<<<<
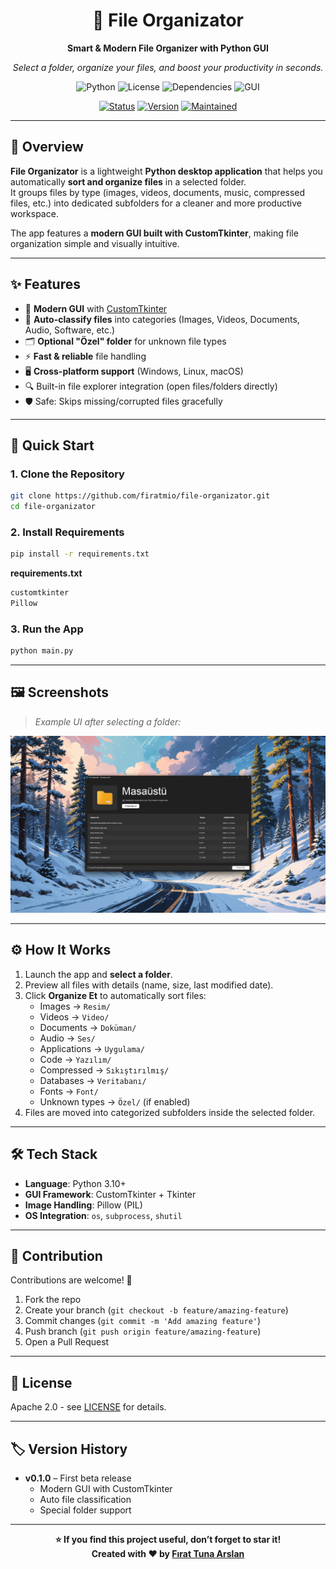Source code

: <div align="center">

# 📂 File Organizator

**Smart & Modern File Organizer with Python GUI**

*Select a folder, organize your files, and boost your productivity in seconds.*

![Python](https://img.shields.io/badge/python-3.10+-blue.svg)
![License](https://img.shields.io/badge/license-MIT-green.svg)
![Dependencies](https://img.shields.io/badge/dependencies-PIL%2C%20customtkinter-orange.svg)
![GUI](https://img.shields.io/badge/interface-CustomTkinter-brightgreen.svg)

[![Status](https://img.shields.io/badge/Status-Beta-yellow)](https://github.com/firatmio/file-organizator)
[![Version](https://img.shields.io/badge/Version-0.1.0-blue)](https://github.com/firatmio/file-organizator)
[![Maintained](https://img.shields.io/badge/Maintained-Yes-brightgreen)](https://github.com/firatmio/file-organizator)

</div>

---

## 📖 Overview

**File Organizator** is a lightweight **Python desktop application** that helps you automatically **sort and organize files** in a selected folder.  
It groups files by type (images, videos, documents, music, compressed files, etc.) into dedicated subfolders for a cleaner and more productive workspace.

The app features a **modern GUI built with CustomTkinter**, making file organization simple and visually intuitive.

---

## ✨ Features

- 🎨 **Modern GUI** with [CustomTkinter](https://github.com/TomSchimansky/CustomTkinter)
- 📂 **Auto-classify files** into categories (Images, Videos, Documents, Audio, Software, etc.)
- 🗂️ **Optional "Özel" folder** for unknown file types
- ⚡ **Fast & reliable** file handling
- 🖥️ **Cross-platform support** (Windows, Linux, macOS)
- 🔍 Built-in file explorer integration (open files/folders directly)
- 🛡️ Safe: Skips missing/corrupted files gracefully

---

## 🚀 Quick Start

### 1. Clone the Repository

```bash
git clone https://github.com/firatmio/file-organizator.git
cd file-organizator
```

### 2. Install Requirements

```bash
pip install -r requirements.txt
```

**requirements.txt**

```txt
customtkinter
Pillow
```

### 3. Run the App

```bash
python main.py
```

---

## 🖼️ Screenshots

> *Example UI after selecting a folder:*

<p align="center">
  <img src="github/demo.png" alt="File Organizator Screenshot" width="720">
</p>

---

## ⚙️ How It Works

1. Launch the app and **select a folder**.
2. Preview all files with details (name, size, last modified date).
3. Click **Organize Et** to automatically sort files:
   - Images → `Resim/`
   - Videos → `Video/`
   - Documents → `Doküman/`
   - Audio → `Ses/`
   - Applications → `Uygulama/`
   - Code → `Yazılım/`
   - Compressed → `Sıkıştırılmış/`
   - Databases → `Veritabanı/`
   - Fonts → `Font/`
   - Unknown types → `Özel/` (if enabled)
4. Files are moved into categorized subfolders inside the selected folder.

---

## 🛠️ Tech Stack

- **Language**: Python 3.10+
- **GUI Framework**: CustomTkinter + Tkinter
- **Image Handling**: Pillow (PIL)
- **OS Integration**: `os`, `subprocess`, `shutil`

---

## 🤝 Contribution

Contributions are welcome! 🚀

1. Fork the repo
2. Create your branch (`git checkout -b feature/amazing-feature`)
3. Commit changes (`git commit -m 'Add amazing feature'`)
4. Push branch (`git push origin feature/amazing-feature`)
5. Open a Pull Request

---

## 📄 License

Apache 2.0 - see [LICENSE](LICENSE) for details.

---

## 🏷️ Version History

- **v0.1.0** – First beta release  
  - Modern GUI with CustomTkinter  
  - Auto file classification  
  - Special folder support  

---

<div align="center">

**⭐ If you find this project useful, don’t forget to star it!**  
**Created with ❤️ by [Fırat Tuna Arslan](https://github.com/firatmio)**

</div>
>>>>
<<<<
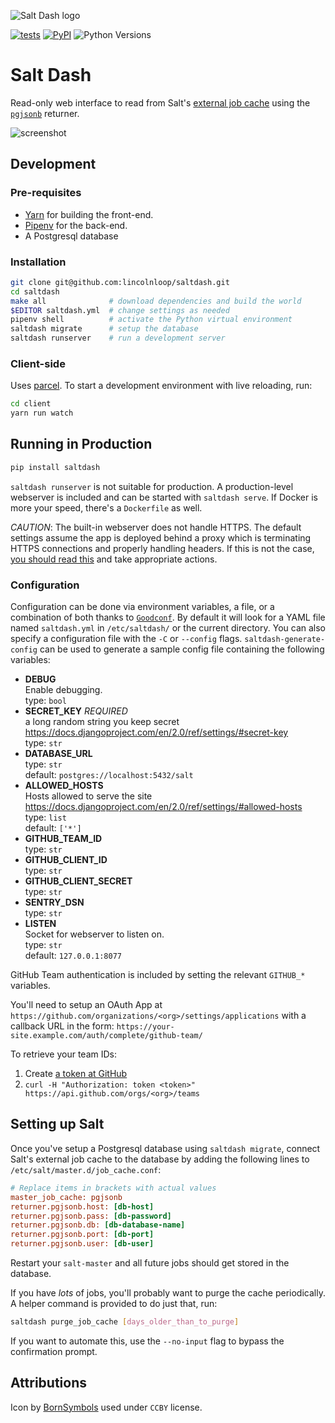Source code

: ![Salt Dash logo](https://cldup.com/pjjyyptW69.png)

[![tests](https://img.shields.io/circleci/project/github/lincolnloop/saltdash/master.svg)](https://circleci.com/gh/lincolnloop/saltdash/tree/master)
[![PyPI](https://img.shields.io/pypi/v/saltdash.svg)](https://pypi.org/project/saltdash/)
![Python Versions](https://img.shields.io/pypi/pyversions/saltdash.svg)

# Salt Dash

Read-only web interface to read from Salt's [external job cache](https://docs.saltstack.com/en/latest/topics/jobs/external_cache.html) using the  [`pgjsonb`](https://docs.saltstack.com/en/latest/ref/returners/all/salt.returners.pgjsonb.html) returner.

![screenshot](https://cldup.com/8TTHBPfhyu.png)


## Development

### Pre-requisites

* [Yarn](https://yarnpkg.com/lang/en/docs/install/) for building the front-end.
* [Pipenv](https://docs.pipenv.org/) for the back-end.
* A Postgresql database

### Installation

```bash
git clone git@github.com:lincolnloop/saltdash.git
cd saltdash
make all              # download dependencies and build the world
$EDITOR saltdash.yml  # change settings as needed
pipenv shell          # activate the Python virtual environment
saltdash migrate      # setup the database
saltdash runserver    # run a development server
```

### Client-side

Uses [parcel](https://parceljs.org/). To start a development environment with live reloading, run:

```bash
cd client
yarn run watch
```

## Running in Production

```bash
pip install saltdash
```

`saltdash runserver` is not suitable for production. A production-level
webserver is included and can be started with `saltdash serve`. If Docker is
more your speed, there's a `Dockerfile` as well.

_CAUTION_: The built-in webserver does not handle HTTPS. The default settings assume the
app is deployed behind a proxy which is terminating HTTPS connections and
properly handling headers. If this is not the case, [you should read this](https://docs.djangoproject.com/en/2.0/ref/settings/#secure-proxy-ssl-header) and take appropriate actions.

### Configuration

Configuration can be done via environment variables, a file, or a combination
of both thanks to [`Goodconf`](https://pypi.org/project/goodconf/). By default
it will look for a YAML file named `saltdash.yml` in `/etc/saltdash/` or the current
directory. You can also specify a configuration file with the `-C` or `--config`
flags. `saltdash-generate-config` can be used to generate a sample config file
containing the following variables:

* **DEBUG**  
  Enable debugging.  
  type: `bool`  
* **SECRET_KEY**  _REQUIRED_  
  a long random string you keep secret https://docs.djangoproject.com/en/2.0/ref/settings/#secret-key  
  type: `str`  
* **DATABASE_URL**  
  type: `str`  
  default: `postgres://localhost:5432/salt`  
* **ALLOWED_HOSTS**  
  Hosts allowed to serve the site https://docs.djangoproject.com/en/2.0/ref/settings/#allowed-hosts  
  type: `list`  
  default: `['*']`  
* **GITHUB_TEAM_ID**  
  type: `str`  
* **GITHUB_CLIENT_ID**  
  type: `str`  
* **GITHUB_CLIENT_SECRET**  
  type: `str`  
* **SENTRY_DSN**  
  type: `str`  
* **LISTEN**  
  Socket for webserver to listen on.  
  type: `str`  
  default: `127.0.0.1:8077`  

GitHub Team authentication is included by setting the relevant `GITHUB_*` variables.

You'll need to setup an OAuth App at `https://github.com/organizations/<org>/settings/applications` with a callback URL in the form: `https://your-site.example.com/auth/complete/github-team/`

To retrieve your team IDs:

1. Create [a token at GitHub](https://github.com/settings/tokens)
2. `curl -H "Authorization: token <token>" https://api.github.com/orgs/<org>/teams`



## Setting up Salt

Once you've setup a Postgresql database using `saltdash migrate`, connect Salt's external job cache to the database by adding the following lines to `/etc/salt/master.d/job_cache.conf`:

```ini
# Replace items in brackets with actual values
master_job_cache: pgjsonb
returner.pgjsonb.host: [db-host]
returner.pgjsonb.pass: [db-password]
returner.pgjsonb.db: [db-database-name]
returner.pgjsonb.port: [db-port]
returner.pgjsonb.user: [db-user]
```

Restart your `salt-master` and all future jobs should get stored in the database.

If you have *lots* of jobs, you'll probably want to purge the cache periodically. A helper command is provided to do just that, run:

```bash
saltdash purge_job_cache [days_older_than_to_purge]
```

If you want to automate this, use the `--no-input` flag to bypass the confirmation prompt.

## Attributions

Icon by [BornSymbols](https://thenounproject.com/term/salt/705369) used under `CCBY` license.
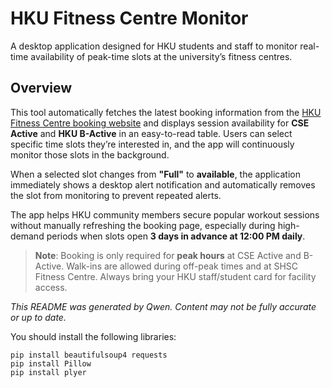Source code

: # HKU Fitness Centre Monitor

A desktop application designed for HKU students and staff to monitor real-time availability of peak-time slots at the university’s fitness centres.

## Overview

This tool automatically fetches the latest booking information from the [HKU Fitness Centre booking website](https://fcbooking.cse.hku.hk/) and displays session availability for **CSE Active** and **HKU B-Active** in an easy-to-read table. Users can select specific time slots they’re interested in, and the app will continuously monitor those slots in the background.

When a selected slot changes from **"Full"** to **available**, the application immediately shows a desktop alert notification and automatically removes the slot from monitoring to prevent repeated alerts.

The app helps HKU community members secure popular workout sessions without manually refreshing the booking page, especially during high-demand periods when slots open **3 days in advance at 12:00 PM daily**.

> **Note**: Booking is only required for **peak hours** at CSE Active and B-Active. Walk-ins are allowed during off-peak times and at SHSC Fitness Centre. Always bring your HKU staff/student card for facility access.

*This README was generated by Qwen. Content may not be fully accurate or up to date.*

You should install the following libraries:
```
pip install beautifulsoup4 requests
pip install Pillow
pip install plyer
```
>>>>
Check each line of the records for the word "amazing" and extract those that contain it.

2. Create your branch (`git checkout -b feature/amazing-feature`)
3. Commit changes (`git commit -m 'Add amazing feature'`)
4. Push branch (`git push origin feature/amazing-feature`)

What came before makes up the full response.